Former chief of staff Denis McDonough defends Obama on Syria

McDonough reflects on Obama's handling of Syria
McDonough reflects on Obama's handling of Syr... 03:41

Denis McDonough, who was chief of staff to former President Obama, argued Thursday that the Syrian regime’s latest apparent use of chemical weapons could have been far worse if Mr. Obama hadn’t negotiated a deal to eliminate Syria’s chemical weapons stockpile.

“Imagine if he had this vast arsenal still available to him to use,” McDonough told Face the Nation moderator John Dickerson in an interview taped hours before President Trump announced the U.S. had launched roughly 60 missiles at a Syrian airfield.

Trump on attack 04:27

In August 2012, Mr. Obama warned that any use of chemical or biological weapons by Syrian dictator Bashar Assad would cross a “red line” and compel action from the U.S. Almost exactly a year later, in August 2013, Assad’s regime launched an attack using chemical weapons in a suburb of Damascus.
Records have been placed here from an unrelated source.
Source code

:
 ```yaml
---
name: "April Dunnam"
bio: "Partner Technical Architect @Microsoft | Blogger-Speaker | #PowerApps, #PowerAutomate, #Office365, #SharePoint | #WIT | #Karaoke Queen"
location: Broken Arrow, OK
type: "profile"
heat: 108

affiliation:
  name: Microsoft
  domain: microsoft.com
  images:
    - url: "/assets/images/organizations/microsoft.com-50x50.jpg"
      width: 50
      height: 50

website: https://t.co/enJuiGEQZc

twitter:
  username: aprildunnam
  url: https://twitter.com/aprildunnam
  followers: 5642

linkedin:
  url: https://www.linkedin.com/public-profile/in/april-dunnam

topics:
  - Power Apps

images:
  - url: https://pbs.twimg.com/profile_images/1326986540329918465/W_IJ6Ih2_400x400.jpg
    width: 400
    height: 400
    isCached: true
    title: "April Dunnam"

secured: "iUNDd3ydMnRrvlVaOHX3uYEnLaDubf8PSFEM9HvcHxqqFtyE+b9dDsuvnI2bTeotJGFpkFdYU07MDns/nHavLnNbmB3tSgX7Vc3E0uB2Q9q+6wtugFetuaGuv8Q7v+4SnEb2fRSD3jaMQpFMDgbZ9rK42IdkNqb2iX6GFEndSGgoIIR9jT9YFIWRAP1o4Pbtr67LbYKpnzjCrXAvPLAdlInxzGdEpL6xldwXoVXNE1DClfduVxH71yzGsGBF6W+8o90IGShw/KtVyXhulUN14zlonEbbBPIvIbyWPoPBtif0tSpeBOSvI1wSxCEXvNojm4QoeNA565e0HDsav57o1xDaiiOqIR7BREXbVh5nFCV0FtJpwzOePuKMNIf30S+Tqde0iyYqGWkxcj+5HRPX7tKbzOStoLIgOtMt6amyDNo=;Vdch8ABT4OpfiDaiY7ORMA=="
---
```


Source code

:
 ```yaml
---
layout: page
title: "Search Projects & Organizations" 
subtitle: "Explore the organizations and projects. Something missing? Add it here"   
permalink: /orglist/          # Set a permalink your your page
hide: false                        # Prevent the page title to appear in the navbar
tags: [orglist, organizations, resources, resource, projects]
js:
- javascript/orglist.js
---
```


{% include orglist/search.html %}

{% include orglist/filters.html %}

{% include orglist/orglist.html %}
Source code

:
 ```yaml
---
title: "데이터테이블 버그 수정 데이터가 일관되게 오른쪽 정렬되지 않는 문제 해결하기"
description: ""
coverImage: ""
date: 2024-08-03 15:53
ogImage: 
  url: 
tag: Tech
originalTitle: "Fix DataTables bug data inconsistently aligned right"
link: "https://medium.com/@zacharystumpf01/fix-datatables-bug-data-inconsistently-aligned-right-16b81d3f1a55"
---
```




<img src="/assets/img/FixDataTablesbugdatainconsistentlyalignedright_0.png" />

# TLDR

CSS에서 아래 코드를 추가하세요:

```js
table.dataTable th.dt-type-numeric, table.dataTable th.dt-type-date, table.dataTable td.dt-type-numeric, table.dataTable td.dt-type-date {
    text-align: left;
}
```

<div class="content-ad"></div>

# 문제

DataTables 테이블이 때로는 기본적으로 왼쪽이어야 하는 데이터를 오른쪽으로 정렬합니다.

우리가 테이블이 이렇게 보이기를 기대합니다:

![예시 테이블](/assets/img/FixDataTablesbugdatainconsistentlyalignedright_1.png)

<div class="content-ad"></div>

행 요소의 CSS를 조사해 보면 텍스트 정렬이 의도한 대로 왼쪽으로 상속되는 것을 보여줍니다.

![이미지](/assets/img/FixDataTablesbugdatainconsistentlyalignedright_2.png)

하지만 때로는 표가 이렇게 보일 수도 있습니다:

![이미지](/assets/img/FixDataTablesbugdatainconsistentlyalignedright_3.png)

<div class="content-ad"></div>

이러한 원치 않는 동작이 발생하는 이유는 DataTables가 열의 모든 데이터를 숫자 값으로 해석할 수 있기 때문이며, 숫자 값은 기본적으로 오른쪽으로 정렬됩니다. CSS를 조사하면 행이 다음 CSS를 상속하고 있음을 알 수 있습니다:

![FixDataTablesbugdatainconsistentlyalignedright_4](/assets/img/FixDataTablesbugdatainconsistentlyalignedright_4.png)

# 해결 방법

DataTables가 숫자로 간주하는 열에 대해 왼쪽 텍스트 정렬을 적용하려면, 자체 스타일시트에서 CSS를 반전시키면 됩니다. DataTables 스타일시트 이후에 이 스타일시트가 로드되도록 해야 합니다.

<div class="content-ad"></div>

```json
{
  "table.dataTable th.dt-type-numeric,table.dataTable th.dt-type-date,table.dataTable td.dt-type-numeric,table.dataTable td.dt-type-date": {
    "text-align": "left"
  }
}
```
In response, Mr. Obama said he believed the U.S. should strike, but instead of unilaterally deciding to do so, he put the matter to Congress for a vote. Congress was unable to muster the support to even proceed to an authorization of the use of force, but the U.S. and Russia were still able to negotiate a deal that forced Syria to hand over its chemical weapons arsenal.

Republicans and some foreign policy analysts criticized the president for not following through on his “red line” threat with the use of military force, and Mr. Trump echoed that criticism during a press conference Wednesday.

“I think the Obama administration had a great opportunity to solve this crisis a long time ago when he said the red line in the sand,” Mr. Trump said. “And when he didn’t cross that line after making the threat, I think that set us back a long ways, not only in Syria, but in many other parts of the world, because it was a blank threat.  I think it was something that was not one of our better days as a country.”

Syria strike analysis 06:00

McDonough, however, argued that the “very credible threat of military force” Mr. Obama issued in 2012 produced a more favorable result than critics recognize.

“For the first time, the Syrians declared and eventually gave up a vast stockpile of chemical weapons, something they had not even acknowledged they had until then,” McDonough explained. “I think that’s a very important outcome. And particularly, as we saw this week, the depravity of this president, President Assad, to use those weapons against the most vulnerable people in his country.”

McDonough also reflected on the decision to seek authorization for the use of force from Congress.

“There was a big push to do something, and there was also an initial strong bit of bipartisan support from Capitol Hill for military action,” he recalled. “So we decided to test that. And what we learned is, when push came to shove, Congress did not want to have to vote on the question. And so I assume that’s one of the things that’s going through the White House mind now, which is: is there going to be bipartisan support for military action?”